Just in time for bikini season, Marvel is releasing TWO comic titles which feature an all woman heroine cast! But because we can’t have a female hero, super or otherwise, be something other than an object for teenage boy’s and men’s entertainment or a woman in a refrigerator, both titles are sexified up!
Via SeeBelow*, first up is Models, Inc.. Let’s let Marvel themselves tell us about it:
Fashion Week is always a hectic time for models, and this year is no exception. Between escaped wolves, robbery attempts, and overly friendly police officers, Mary Jane Watson, Patsy Walker, Jill Jerold, Chili Storm and Millicent (Millie the Model) Collins are testing the limits of their endurance. But when a brilliant young set designer is found murdered with three bullet holes in his back, and Millie proves to be the prime suspect, the models are forced to play detective in order to save one of their own!
Yeah. Just what I was looking for when I wanted a strong female character driven comic. Models who fight crime. Think the description is bad, just take a look at the cover, complete with the typical crap that goes with “women’s” magazines, like how to lose fat or articles about makeup.

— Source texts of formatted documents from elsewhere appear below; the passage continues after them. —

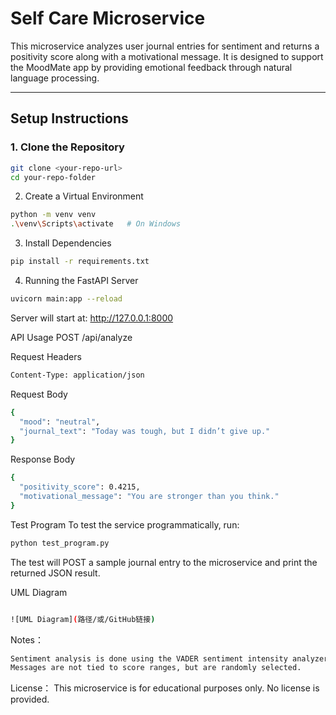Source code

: #  Self Care Microservice

This microservice analyzes user journal entries for sentiment and returns a positivity score along with a motivational message. It is designed to support the MoodMate app by providing emotional feedback through natural language processing.

---

##  Setup Instructions

### 1. Clone the Repository

```bash
git clone <your-repo-url>
cd your-repo-folder
```

2. Create a Virtual Environment
 ```bash  
python -m venv venv
.\venv\Scripts\activate   # On Windows
```

3. Install Dependencies
```bash
pip install -r requirements.txt
```
4. Running the FastAPI Server
```bash
uvicorn main:app --reload
```
Server will start at: http://127.0.0.1:8000

API Usage
POST /api/analyze

Request Headers
```bash
Content-Type: application/json
```
Request Body
```bash
{
  "mood": "neutral",
  "journal_text": "Today was tough, but I didn’t give up."
}
```

Response Body
```bash
{
  "positivity_score": 0.4215,
  "motivational_message": "You are stronger than you think."
}
```

 Test Program
To test the service programmatically, run:
```bash
python test_program.py
```
The test will POST a sample journal entry to the microservice and print the returned JSON result.

UML Diagram
```bash

![UML Diagram](路径/或/GitHub链接)
```
Notes：
```bash
Sentiment analysis is done using the VADER sentiment intensity analyzer.
Messages are not tied to score ranges, but are randomly selected.
```
License：
This microservice is for educational purposes only. No license is provided.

As a female comic fan, those covers would not make me want to read them. And while I find them insulting, it’s the second comic that makes me stabby. Meet the Marvel Divas! Because nothing says superhero like “hot sexy fun”!
“The idea behind the series was to have some sudsy fun and lift the curtain a bit and take a peep at some of our most fabulous super heroines,” says Marvel’s Roberto Aguirre-Sacasa, “In the series, they’re an unlikely foursome of friends–Black Cat, Hell Cat, Firestar, and Photon–with TWO things in common: They’re all leading double-lives and they’re all having romantic trouble. The pitch started as “Sex and the City” in the Marvel Universe, and there’s definitely that “naughty” element to it, but I also think the series is doing to a deeper place, asking question about what it means…truly means…to be a woman in an industry dominated by testosterone and guns. (And I mean both the super hero industry and the comic book industry.) But mostly it’s just a lot of hot fun.”

Who, exactly, is this for again? There’s the implication that we get to see them naked in the shower. The “naughty element” and “hot fun”. It doesn’t sound like a comic that is geared toward a largely female readership to me. Besides, I can’t imagine that if you wanted to get into what it truly means to be a woman in a male dominated industry you’d hear them talking about their romantic lives instead of talking about the sexism, discrimination, and frustrations actual women who do work in a male dominated industry deal with every day.
As if that alone wasn’t enough, Marvel’s editor in chief Joe Quesada had this to say about the criticisms:
If you’re [a] Marvel reader and truly feel we’re sexist, then why are you reading our books? Now, perhaps you’re not a Marvel reader, then if that’s the case, I’m not quite sure what you’re criticizing if you don’t read our books?
You get that? He doesn’t think they are sexist, otherwise why is he addressing the reader as thinking that way, and even if they are, he doesn’t care. Especially if you don’t read their books, then he doesn’t want to hear your opinion. He’ll do whatever it takes to make money, even if it means insulting and alienating readers. His idea of a strong woman and feminism is someone who can kick ass while looking sexy. Because it’s all about how a woman makes herself look for the pleasure of others, not what she accomplishes or even just what she wants for herself.
It’s crap like this that drives me to read good comics that can take issues, tell good stories, and often have beautiful artwork.